TASK GOAL: Exactly the lines from the one containing "모든 combinational element는" to the last line of the records, inclusive, are to be transcribed; include no others.

Stored records
Content starts

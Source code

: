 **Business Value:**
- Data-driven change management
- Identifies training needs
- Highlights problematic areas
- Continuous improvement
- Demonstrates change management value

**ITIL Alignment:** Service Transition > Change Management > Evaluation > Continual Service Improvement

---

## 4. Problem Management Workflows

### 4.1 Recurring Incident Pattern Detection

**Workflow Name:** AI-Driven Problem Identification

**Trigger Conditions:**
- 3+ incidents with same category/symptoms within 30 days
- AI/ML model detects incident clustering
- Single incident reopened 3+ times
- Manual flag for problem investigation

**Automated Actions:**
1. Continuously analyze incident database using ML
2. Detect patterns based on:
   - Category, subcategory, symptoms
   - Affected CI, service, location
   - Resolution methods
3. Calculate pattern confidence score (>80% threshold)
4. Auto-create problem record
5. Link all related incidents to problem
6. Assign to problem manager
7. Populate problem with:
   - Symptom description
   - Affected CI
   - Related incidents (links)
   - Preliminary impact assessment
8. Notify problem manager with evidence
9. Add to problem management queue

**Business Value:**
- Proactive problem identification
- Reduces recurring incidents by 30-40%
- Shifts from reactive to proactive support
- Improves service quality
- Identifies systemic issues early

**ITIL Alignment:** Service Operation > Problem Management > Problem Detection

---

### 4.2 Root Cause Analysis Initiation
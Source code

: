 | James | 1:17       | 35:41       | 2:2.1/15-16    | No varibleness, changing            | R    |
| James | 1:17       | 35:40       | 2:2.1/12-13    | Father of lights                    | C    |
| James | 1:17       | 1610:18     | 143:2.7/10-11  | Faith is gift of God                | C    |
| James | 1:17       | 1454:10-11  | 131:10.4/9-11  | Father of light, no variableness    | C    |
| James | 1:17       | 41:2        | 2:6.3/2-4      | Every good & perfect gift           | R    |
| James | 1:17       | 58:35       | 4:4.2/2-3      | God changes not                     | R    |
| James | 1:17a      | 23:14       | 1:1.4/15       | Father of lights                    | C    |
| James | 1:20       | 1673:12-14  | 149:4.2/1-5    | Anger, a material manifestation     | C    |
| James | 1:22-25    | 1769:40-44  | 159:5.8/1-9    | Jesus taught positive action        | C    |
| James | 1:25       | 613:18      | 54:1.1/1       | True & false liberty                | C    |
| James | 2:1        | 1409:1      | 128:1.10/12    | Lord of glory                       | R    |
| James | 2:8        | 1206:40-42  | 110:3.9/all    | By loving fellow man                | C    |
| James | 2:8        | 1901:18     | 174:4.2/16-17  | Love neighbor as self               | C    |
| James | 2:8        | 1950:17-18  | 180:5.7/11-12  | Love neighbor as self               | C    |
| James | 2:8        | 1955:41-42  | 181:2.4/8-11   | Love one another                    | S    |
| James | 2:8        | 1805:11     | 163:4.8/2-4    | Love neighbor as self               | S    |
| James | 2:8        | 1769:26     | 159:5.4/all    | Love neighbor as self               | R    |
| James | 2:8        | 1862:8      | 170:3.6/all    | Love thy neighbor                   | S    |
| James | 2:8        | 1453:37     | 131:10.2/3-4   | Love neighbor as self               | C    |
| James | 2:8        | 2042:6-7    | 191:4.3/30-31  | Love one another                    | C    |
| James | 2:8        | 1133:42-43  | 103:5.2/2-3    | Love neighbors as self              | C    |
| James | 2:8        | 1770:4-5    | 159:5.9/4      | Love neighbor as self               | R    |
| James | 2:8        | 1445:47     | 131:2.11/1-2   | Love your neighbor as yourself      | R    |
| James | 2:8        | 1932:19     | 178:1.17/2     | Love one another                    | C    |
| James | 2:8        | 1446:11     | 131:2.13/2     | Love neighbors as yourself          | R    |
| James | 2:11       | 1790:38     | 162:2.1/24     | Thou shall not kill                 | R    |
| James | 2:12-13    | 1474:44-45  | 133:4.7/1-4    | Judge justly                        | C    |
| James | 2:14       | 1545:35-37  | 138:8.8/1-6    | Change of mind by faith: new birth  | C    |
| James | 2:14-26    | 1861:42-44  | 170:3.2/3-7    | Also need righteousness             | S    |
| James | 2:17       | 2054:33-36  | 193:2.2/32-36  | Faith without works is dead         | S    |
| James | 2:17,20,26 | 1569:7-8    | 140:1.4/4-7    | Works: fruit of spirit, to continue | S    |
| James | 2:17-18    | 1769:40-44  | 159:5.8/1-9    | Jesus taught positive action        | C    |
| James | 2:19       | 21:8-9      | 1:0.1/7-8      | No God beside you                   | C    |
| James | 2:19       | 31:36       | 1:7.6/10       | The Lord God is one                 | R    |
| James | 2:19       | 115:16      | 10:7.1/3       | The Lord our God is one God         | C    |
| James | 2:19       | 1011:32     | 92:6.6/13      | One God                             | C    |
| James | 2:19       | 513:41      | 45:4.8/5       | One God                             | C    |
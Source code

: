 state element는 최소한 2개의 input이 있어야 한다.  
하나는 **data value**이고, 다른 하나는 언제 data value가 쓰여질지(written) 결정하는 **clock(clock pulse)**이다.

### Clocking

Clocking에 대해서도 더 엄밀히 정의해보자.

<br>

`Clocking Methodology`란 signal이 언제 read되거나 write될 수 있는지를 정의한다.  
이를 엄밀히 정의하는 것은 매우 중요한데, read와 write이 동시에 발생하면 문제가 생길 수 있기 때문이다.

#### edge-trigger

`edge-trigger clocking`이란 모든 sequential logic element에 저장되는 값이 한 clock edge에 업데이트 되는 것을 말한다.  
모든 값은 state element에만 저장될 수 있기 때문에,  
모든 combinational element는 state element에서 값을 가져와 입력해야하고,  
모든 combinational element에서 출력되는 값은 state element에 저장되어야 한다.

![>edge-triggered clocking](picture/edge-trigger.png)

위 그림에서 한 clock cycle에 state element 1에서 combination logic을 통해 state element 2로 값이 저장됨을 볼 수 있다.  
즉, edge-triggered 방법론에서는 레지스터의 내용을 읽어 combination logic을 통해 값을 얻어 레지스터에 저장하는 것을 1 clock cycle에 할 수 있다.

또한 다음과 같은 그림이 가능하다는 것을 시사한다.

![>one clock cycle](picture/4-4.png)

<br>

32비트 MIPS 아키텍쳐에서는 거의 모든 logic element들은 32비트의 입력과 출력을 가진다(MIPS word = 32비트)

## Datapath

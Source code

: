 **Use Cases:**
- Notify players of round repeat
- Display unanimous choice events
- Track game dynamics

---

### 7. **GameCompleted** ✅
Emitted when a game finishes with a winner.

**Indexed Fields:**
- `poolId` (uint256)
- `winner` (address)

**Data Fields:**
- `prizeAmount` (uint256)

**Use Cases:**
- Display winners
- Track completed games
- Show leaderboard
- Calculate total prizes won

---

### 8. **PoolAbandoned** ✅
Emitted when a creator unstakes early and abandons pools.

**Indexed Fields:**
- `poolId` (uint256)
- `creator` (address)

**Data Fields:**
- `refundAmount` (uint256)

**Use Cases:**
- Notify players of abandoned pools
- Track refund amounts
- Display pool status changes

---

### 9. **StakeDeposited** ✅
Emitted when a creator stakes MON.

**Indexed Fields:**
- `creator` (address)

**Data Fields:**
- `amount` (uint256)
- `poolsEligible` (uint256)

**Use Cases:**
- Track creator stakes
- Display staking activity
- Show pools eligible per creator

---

Content ends

ANSWER AREA:
모든 combinational element는 state element에서 값을 가져와 입력해야하고,  
모든 combinational element에서 출력되는 값은 state element에 저장되어야 한다.

![>edge-triggered clocking](picture/edge-trigger.png)

위 그림에서 한 clock cycle에 state element 1에서 combination logic을 통해 state element 2로 값이 저장됨을 볼 수 있다.  
즉, edge-triggered 방법론에서는 레지스터의 내용을 읽어 combination logic을 통해 값을 얻어 레지스터에 저장하는 것을 1 clock cycle에 할 수 있다.

또한 다음과 같은 그림이 가능하다는 것을 시사한다.

![>one clock cycle](picture/4-4.png)

<br>

32비트 MIPS 아키텍쳐에서는 거의 모든 logic element들은 32비트의 입력과 출력을 가진다(MIPS word = 32비트)

## Datapath

Source code

: **Use Cases:**
- Notify players of round repeat
- Display unanimous choice events
- Track game dynamics

---

### 7. **GameCompleted** ✅
Emitted when a game finishes with a winner.

**Indexed Fields:**
- `poolId` (uint256)
- `winner` (address)

**Data Fields:**
- `prizeAmount` (uint256)

**Use Cases:**
- Display winners
- Track completed games
- Show leaderboard
- Calculate total prizes won

---

### 8. **PoolAbandoned** ✅
Emitted when a creator unstakes early and abandons pools.

**Indexed Fields:**
- `poolId` (uint256)
- `creator` (address)

**Data Fields:**
- `refundAmount` (uint256)

**Use Cases:**
- Notify players of abandoned pools
- Track refund amounts
- Display pool status changes

---

### 9. **StakeDeposited** ✅
Emitted when a creator stakes MON.

**Indexed Fields:**
- `creator` (address)

**Data Fields:**
- `amount` (uint256)
- `poolsEligible` (uint256)

**Use Cases:**
- Track creator stakes
- Display staking activity
- Show pools eligible per creator

---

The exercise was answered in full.